How Absolute are Absolute Return Funds?

Questions abound for advisors looking at alternative investment strategies, not the least of which is why the dispersion of returns in supposedly similar strategies is so wide, whether they can perform as advertised and what part of a traditional portfolio should they replace?

“There’s too much confusion around the purpose of liquid alts,” said Sonja Uys, portfolio manager at Insight Investment, a $600 billion European-based asset management firm owned by BNY Mellon. And even strategies that get lumped together, like absolute return funds, can have very different characteristics and goals.

That’s a problem, as the idea of an absolute return strategy is an appealing one to retail investors; a fund that can be relied on to preserve capital while still coughing up some yield at a time when other options for income are few.

Consider that bond yields remain on the floor. In some European countries, they are negative. “If you have to pay the bank to give them money, at some point it becomes cheaper to buy a safe,” she said.

And asset inflation, thanks to central bank intervention, is distorting the equity markets. Economists have consistently downgraded their expectations for GDP growth; market anticipation for rate hikes usually miss and the slowdown in China has dragged down emerging markets’ contribution to global economic growth.

So an absolute return fund that can throw off some yield while preserving capital sounds almost too good to be true. But Uys manages Insight Investment's absolute return strategy with a conservative mission: Preserve capital and seek returns three of four percentage points over a risk-free cash equivalent. That sets her apart from some other managers that shoot for more aggressive returns while implementing some hedges to lower volatility, but also claim the absolute return label.

Consider that hedge funds lost 25 percent of their value in the recent financial crisis; that’s better than the broader market, so they indeed hedged an investors’ portfolio, but it’s still a loss.

Why stress capital preservation? “It’s much easier to lose money than to make it back,” Uys said. If your fund loses 50 percent of its value, you have to get a 100 percent return just to break even.

“Not all market neutral funds are market neutral,” Uys says. “A long-short market neutral fund only works if it makes the manager makes the right calls.”

Uys and her team use derivatives collateralized daily with risk-free assets like cash or U.S. Treasuries to reduce counterparty risk, and pair trades to address specific risks in the portfolio.
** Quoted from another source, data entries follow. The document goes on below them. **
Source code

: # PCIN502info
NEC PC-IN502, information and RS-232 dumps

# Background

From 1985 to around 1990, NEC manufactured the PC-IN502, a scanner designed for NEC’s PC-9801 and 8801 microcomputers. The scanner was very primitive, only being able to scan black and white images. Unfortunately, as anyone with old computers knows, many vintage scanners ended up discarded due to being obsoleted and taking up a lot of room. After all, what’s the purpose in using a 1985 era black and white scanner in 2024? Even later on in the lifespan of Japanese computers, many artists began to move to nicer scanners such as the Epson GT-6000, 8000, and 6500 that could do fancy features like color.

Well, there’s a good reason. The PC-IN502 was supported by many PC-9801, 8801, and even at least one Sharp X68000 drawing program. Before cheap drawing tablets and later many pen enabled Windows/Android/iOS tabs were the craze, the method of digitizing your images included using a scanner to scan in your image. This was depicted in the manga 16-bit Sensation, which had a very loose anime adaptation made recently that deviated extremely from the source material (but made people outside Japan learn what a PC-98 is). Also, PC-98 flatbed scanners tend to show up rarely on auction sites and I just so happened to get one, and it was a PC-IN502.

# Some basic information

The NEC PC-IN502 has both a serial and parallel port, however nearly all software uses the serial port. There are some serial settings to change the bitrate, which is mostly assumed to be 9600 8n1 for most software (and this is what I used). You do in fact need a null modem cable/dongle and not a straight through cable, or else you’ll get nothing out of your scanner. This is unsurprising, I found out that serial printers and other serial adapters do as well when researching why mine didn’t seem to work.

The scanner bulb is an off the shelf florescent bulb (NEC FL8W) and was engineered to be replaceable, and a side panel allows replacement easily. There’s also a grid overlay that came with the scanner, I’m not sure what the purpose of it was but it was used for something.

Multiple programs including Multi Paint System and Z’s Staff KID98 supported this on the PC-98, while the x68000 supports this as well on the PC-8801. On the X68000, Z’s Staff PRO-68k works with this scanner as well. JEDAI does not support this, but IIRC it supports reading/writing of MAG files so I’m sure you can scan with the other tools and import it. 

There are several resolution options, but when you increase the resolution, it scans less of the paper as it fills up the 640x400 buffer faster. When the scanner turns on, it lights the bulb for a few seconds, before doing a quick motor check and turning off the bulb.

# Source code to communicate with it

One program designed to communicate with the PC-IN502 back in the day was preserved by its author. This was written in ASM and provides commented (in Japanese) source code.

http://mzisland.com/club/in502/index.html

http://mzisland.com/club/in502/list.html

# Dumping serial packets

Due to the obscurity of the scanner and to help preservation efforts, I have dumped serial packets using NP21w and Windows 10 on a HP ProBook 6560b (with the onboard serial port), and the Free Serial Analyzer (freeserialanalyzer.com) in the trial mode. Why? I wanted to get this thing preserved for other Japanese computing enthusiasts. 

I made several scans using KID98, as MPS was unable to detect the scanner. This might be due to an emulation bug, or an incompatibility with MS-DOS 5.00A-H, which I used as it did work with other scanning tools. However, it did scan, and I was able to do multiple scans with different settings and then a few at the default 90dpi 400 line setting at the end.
Her absolute return fund in Europe is one of the few that have a 10-year track record. It has, over that time, consistently hit its target, even during the financial crisis, of returning three to four percentage points over cash. Leveraging its acquisition of U.S. based fixed income shop Cutwater Asset Management in January 2015, BNY Mellon is bringing Uys’ strategy into a U.S. fund likely to launch before the end of the year.